= EXERCISE =
Tally every line of the records below that includes "larger", and reply with the total alone.

= RECORDED DATA =
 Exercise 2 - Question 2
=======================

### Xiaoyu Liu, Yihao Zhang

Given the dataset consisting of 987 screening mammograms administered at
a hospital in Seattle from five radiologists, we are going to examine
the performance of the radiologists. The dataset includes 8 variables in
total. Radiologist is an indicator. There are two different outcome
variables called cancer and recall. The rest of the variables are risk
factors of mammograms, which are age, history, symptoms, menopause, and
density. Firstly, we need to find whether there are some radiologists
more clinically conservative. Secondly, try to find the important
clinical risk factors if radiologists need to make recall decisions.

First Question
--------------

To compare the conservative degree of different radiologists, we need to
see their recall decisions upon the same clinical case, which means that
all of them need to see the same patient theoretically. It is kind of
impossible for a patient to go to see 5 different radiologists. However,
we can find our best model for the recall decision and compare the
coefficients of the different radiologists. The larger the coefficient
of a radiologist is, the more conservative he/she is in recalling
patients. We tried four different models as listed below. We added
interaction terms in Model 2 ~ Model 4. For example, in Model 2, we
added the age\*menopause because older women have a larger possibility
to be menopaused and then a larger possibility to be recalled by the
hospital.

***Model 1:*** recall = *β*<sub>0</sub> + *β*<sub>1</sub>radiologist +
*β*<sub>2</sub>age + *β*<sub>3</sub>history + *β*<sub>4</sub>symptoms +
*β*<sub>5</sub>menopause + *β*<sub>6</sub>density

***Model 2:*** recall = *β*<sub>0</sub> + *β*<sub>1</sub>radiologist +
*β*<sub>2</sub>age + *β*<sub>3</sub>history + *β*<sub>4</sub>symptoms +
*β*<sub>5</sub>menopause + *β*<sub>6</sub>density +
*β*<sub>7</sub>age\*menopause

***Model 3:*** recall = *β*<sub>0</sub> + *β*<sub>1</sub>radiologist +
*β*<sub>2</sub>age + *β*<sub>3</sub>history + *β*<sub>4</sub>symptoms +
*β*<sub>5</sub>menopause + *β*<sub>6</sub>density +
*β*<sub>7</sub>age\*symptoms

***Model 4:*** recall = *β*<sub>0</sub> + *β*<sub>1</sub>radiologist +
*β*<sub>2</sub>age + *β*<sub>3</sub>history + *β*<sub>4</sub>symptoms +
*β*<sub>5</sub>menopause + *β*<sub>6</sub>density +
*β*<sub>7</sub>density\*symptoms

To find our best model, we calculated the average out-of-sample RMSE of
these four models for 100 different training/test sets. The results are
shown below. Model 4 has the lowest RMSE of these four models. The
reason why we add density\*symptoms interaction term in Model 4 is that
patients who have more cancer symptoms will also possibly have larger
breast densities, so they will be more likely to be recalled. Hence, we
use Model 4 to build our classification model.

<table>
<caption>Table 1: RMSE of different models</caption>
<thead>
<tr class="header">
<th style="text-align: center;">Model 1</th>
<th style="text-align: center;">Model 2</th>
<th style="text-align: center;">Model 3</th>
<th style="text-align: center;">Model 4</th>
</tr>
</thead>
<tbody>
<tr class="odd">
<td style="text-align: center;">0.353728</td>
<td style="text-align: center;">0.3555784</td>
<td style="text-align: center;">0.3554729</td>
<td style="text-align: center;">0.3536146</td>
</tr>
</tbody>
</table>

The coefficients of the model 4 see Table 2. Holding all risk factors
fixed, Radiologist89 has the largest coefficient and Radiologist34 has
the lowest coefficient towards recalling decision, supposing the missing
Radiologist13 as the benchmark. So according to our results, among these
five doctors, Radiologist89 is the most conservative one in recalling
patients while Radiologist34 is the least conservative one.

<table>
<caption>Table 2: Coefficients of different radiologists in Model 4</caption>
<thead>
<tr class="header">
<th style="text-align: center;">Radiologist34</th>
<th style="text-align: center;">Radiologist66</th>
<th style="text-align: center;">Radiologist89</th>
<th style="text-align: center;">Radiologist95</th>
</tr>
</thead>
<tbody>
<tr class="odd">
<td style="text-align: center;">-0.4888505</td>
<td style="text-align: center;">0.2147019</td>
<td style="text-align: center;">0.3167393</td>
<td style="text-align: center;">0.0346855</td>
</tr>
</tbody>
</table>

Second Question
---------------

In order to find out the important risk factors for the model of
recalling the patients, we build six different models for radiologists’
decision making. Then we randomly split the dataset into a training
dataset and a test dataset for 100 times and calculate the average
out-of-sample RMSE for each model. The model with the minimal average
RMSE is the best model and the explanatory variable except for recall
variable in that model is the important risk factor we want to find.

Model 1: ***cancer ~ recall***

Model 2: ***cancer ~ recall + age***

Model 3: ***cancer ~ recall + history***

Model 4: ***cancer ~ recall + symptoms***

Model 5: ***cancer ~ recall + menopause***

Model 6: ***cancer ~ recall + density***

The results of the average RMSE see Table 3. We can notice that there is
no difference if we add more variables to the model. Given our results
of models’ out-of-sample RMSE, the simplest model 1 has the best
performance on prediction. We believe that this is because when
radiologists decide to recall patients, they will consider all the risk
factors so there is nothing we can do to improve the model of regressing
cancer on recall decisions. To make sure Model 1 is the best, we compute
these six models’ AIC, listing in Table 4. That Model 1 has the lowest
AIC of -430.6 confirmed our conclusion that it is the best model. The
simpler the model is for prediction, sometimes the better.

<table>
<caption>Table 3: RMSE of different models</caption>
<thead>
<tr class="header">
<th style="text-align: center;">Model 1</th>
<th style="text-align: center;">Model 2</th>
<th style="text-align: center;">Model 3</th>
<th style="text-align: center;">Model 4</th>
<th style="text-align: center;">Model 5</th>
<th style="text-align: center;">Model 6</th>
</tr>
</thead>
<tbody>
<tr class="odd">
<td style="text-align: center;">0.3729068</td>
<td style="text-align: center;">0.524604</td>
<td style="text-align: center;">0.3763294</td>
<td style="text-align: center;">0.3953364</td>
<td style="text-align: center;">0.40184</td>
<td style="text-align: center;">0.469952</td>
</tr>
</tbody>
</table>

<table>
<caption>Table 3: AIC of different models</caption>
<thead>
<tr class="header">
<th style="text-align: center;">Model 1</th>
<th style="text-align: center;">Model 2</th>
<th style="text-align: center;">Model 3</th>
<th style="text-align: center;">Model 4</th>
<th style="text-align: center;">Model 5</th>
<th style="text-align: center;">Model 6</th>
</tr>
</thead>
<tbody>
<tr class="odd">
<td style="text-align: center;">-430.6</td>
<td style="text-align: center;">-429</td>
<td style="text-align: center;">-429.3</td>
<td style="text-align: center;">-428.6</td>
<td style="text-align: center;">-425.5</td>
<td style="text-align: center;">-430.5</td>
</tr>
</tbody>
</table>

= EXERCISE OUTPUT =
4